Les études sur un système sexuel/asexuel de poissons poeciliidés composé de deux espèces bisexuelles, le molly de l’Atlantique (Poecilia mexicana) et le molly à voiles (Poecilia latipinna), qui sont étroitement apparentés, d’une part, et d’un poisson asexué entièrement femelle (gynogénétique), le molly de l’Amazone (Poecilia formosa), ont conduit à certaines observations ayant des implications importantes pour la validation des hypothèses les plus importantes sur l’évolution et le maintien des préférences femelles. On pense que le mollusque gynogénétique de l’Amazone (P. formosa) a évolué il y a entre 10 000 et 100 000 ans, soit entre 30 000 et 300 000 générations, à la suite d’une hybridation des espèces de mollusques susmentionnées. Cette espèce n’a pas de mâles. Elle utilise les spermatozoïdes des mâles de l’espèce parentale pour féconder et activer ses œufs mais normalement les mâles ne contribuent pas génétiquement à la descendance de P. formosa.

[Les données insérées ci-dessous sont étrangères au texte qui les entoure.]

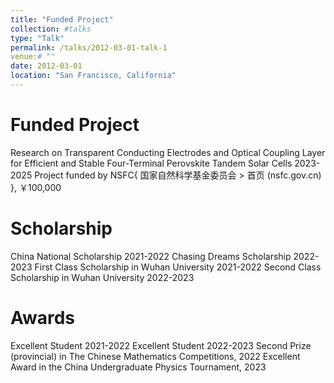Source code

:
 ```yaml
---
title: "Funded Project"
collection: #talks
type: "Talk"
permalink: /talks/2012-03-01-talk-1
venue:# ""
date: 2012-03-01
location: "San Francisco, California"
---
```


Funded Project
======
Research on Transparent Conducting Electrodes and Optical Coupling Layer for Efficient and Stable Four-Terminal Perovskite Tandem Solar Cells  2023-2025
Project funded by NSFC{ 国家自然科学基金委员会 > 首页 (nsfc.gov.cn) }, ￥100,000

Scholarship
======
China National Scholarship 2021-2022
Chasing Dreams Scholarship 2022-2023
First Class Scholarship in Wuhan University 2021-2022
Second Class Scholarship in Wuhan University 2022-2023 

Awards
======
Excellent Student 2021-2022
Excellent Student 2022-2023
Second Prize (provincial) in The Chinese Mathematics Competitions, 2022
Excellent Award in the China Undergraduate Physics Tournament, 2023
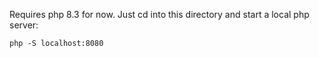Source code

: Requires php 8.3 for now.
Just cd into this directory and start a local php server:
```shell
php -S localhost:8080
```
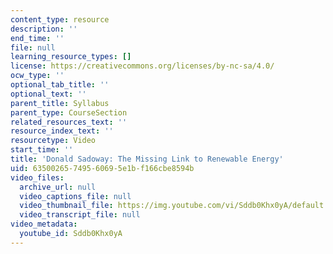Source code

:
 ```yaml
---
content_type: resource
description: ''
end_time: ''
file: null
learning_resource_types: []
license: https://creativecommons.org/licenses/by-nc-sa/4.0/
ocw_type: ''
optional_tab_title: ''
optional_text: ''
parent_title: Syllabus
parent_type: CourseSection
related_resources_text: ''
resource_index_text: ''
resourcetype: Video
start_time: ''
title: 'Donald Sadoway: The Missing Link to Renewable Energy'
uid: 63500265-7495-6069-5e1b-f166cbe8594b
video_files:
  archive_url: null
  video_captions_file: null
  video_thumbnail_file: https://img.youtube.com/vi/Sddb0Khx0yA/default.jpg
  video_transcript_file: null
video_metadata:
  youtube_id: Sddb0Khx0yA
---
```


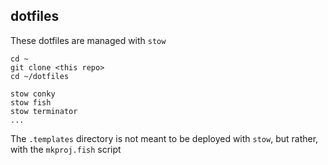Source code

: dotfiles
--------

These dotfiles are managed with `stow`

```shell
cd ~
git clone <this repo>
cd ~/dotfiles

stow conky
stow fish
stow terminator
...
```

The `.templates` directory is not meant to be deployed with `stow`, but rather, with the `mkproj.fish` script
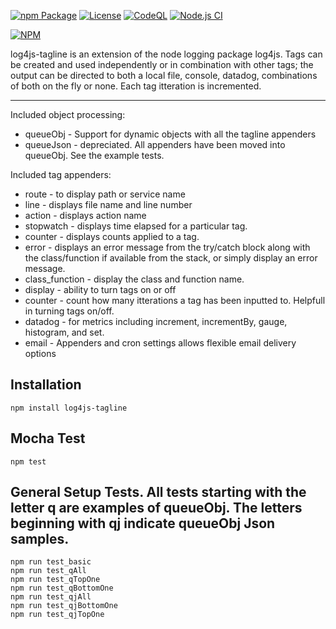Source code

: [![npm Package](https://img.shields.io/npm/v/log4js-tagline.svg)](https://www.npmjs.org/package/log4js-tagline)
[![License](https://img.shields.io/npm/l/log4js-tagline.svg)](https://github.com/jman717/log4js-tagline/blob/master/LICENSE)
[![CodeQL](https://github.com/jman717/log4js-tagline/actions/workflows/actions.yml/badge.svg)](https://github.com/jman717/log4js-tagline/actions/workflows/actions.yml)
[![Node.js CI](https://github.com/jman717/log4js-tagline/actions/workflows/node.js.yml/badge.svg)](https://github.com/jman717/log4js-tagline/actions/workflows/node.js.yml)

[![NPM](https://nodei.co/npm/log4js-tagline.png?downloads=true&downloadRank=true&stars=true)](https://nodei.co/npm/log4js-tagline/)


log4js-tagline is an extension of the node logging package log4js. Tags can be created and used independently or in combination with other tags; the output can be directed to both a local file, console, datadog, combinations of both on the fly or none. Each tag itteration is incremented.

---------

Included object processing:

* queueObj - Support for dynamic objects with all the tagline appenders 
* queueJson - depreciated. All appenders have been moved into queueObj. See the example tests.

Included tag appenders:

* route - to display path or service name
* line - displays file name and line number
* action - displays action name
* stopwatch - displays time elapsed for a particular tag.
* counter - displays counts applied to a tag.
* error - displays an error message from the try/catch block along with the class/function if available from the stack, or simply display an error message.
* class_function - display the class and function name.
* display - ability to turn tags on or off
* counter - count how many itterations a tag has been inputted to. Helpfull in turning tags on/off.
* datadog - for metrics including increment, incrementBy, gauge, histogram, and set.
* email - Appenders and cron settings allows flexible email delivery options

Installation
---------
```
npm install log4js-tagline
```

Mocha Test
---------
```
npm test
```

General Setup Tests. All tests starting with the letter q are examples of queueObj. The letters beginning with qj indicate queueObj Json samples.
---------
```
npm run test_basic
npm run test_qAll
npm run test_qTopOne
npm run test_qBottomOne
npm run test_qjAll
npm run test_qjBottomOne
npm run test_qjTopOne

```
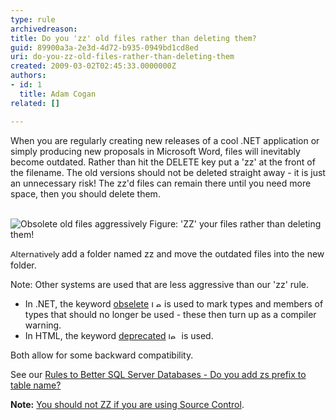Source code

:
 ```yaml
---
type: rule
archivedreason: 
title: Do you 'zz' old files rather than deleting them?
guid: 89900a3a-2e3d-4d72-b935-0949bd1cd8ed
uri: do-you-zz-old-files-rather-than-deleting-them
created: 2009-03-02T02:45:33.0000000Z
authors:
- id: 1
  title: Adam Cogan
related: []

---
```



​​​When you are regularly creating new releases of a cool .NET application or simply producing new proposals in Microsoft Word, files will inevitably become outdated. Rather than hit the DELETE key put a 'zz' at the front of the filename. The old versions should not be deleted straight away - it is just an unnecessary risk! The zz'd files can remain there until you need more space, then you should delete them.
<br><excerpt class='endintro'></excerpt><br>
 
<img border="0" alt="Obsolete old files aggressively" src="/Management/RulesToSuccessfulProjects/PublishingImages/ObseleteOldFilesAggressively.gif" class="ms-rteCustom-ImageArea" style="border&#58;0px solid;" /> 
<span class="ms-rteCustom-FigureGood">Figure&#58; 'ZZ' your files rather than deleting them! </span> 
<p><span style="font-size&#58;10pt;font-family&#58;'segoe ui', sans-serif;">Alternatively&#160;</span>​add a folder named zz and move the outdated files into the new folder.</p><p>Note&#58; Other systems are used that are less aggressive than our 'zz' rule.</p><ul><li>In .NET, the keyword 
      <a href="http&#58;//www.ssw.com.au/ssw/Redirect/Obselete.htm" target="_blank">obselete</a>&#160;<img height="11" width="17" border="0" alt="Leave site" src="http&#58;//www.ssw.com.au/ssw/Images/LeaveSite.gif" /> is used to mark types and members of types that should no longer be used - these then turn up as a compiler warning. </li><li>In HTML, the keyword 
      <a href="http&#58;//www.ssw.com.au/ssw/Redirect/Deprecated.htm" target="_blank">deprecated</a>&#160;<img height="11" width="17" border="0" alt="leave site" src="http&#58;//www.ssw.com.au/ssw/Images/LeaveSite.gif" /> is used.</li></ul><p>Both allow for some backward compatibility.</p><p>See our 
   <a href="http&#58;//www.ssw.com.au/ssw/Standards/Rules/RulesToBetterSQLServerDatabases.aspx#ZSPrefix">Rules to Better SQL Server Databases - Do you add zs prefix to table name?</a> </p><div class="greyBox"><p><strong>Note&#58;</strong> <a href="/SoftwareDevelopment/RulesToBetterDotNETProjects/pages/do-you-know-zz-ed-files-must-not-exist-in-source-control.aspx">You should not ZZ if you are using Source Control</a>.</p></div>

Il a été observé que P. formosa montre un biais pour s’accoupler avec des mâles à grand corps de l’espèce parentale. Le fait que les mâles ne contribuent à la descendance ni gènes ni ressources, ni nidification ni soins parentaux, suggère que la cause de l’évolution de cette préférence ne peut pas être d’éventuels avantages liés aux « bons gènes » des mâles de grande taille. Cela suggère également que l’hypothèse de Fisher, selon laquelle la préférence pour les femelles est génétiquement corrélée à la signalisation des mâles, n’est pas validée dans ce cas, car aucun matériel génétique ou avantage n’est fourni par les mâles à la progéniture des Amazon mollies gynogénétiques. Le fait qu’aucun avantage ou augmentation de la forme physique ne soit fourni à la progéniture par l’accouplement avec les mâles à grand corps indique qu’aucune sélection pour la préférence féminine n’a été impliquée dans l’évolution du comportement d’accouplement.